[Collected data]
......

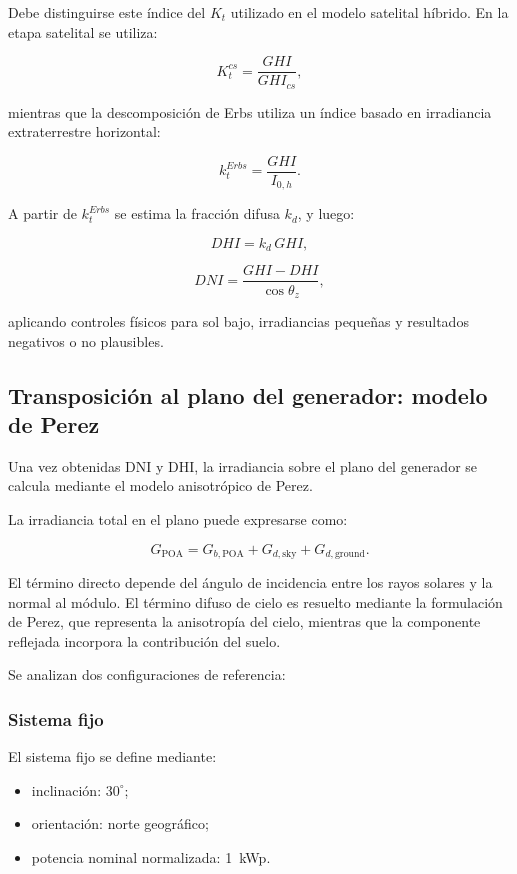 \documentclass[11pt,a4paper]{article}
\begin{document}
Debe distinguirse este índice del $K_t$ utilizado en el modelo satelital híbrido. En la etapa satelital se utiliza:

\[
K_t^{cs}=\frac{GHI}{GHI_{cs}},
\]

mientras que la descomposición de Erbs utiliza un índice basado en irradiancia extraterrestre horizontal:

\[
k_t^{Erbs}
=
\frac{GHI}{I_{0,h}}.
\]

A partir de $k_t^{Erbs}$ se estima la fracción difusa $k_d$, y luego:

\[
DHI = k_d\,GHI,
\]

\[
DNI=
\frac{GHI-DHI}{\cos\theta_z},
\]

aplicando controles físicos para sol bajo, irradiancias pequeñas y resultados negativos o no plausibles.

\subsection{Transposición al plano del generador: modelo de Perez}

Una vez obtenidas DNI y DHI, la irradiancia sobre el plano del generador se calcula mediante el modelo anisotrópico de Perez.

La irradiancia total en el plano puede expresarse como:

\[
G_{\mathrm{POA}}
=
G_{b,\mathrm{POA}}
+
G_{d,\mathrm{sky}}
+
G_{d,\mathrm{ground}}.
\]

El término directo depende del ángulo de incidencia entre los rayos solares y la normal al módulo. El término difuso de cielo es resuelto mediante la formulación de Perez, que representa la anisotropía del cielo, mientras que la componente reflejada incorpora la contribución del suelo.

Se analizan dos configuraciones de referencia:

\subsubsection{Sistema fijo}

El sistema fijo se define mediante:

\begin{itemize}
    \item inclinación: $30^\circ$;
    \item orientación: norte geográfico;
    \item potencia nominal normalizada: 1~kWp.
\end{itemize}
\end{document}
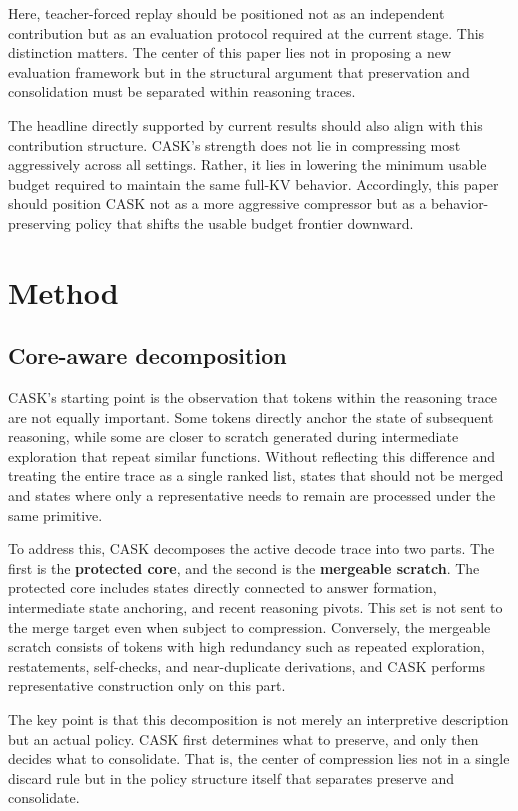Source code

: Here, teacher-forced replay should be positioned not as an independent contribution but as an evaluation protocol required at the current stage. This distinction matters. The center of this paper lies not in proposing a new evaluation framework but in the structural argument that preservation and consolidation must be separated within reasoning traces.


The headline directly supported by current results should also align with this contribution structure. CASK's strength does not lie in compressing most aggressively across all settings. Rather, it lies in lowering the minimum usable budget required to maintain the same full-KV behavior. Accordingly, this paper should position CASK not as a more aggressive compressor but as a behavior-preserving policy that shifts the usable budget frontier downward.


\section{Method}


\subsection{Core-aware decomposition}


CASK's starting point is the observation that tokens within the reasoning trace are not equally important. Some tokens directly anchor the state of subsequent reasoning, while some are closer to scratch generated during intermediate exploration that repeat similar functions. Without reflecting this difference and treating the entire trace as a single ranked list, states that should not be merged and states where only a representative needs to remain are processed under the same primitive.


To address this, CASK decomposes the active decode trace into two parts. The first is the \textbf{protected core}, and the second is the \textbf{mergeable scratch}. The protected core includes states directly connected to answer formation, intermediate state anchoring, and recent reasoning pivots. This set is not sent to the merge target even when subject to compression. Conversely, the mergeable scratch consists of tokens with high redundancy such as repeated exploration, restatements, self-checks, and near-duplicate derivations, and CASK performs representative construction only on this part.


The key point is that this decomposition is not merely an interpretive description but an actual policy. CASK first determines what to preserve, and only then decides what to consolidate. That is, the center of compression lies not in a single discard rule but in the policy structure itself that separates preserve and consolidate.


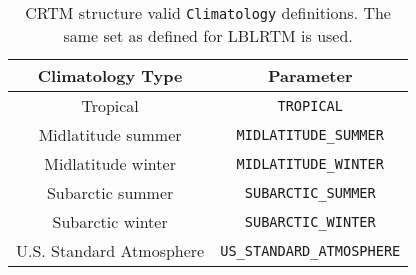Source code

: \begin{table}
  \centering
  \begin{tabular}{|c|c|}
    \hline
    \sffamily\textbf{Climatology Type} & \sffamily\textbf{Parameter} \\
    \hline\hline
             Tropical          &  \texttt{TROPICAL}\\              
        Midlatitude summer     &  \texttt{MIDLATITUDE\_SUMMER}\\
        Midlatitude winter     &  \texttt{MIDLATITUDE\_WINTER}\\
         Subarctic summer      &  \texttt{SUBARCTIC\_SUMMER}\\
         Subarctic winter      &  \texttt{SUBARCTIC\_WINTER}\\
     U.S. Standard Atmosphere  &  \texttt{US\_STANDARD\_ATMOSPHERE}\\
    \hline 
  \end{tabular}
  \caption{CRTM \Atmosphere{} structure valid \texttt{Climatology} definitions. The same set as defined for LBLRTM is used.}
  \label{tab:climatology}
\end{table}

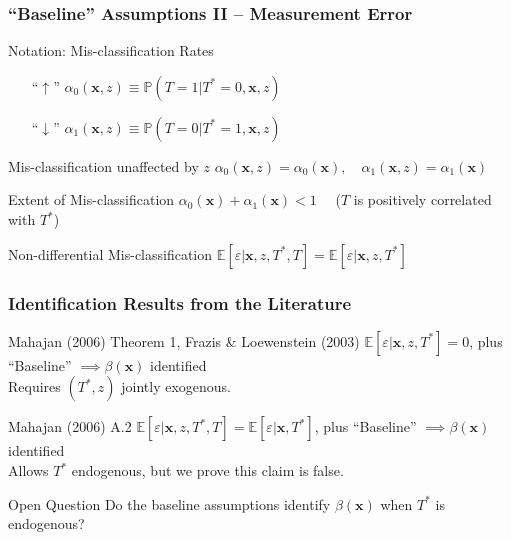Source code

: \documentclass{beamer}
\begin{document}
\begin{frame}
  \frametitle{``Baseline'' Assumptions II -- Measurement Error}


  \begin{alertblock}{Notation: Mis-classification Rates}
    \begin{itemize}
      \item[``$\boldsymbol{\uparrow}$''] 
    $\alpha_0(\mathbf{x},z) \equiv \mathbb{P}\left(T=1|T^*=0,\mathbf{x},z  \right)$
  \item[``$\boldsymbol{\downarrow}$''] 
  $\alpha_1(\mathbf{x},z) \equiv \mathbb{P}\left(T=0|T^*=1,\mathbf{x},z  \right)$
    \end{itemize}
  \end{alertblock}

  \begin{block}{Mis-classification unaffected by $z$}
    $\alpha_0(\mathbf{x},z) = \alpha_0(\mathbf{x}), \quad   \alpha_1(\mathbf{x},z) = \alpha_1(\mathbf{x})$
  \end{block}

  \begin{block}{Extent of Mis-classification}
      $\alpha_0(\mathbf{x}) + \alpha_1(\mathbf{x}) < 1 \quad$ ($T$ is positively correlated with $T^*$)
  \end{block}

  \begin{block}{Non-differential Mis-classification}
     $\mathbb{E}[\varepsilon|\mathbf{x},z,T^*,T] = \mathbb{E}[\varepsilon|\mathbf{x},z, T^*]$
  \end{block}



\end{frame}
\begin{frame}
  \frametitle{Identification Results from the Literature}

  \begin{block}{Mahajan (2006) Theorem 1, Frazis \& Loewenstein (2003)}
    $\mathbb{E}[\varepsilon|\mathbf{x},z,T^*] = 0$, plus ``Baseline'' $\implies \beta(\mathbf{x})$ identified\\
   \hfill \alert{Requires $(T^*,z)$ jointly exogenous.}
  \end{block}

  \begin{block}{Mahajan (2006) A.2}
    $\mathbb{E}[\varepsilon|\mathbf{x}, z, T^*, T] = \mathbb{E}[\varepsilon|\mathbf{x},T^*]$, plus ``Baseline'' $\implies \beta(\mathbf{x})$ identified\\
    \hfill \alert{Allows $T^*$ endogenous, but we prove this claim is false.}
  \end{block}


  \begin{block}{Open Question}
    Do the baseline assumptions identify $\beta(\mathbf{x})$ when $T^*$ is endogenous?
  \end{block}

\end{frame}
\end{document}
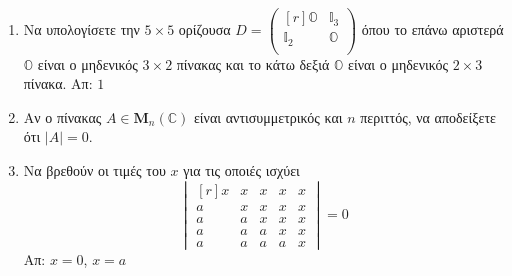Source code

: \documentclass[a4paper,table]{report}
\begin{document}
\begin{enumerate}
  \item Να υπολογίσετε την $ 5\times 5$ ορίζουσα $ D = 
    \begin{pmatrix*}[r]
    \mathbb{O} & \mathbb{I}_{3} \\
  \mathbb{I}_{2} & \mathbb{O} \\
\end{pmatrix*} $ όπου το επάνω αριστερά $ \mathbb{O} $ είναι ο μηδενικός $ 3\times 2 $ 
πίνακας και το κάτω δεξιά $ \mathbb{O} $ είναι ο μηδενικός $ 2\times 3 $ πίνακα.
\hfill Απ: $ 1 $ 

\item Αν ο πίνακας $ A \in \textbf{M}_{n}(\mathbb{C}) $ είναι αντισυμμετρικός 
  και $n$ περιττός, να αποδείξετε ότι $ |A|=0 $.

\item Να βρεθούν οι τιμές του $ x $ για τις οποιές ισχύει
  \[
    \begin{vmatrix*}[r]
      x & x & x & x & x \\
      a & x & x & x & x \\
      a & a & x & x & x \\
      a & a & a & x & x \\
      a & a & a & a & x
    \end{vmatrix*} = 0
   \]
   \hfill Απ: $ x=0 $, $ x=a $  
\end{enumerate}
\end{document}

......

**WORK TASK**
Search the entries above for the word "generador", and copy every line where it occurs.

**FINAL ANSWER**
\subsection{Transposición al plano del generador: modelo de Perez}
Una vez obtenidas DNI y DHI, la irradiancia sobre el plano del generador se calcula mediante el modelo anisotrópico de Perez.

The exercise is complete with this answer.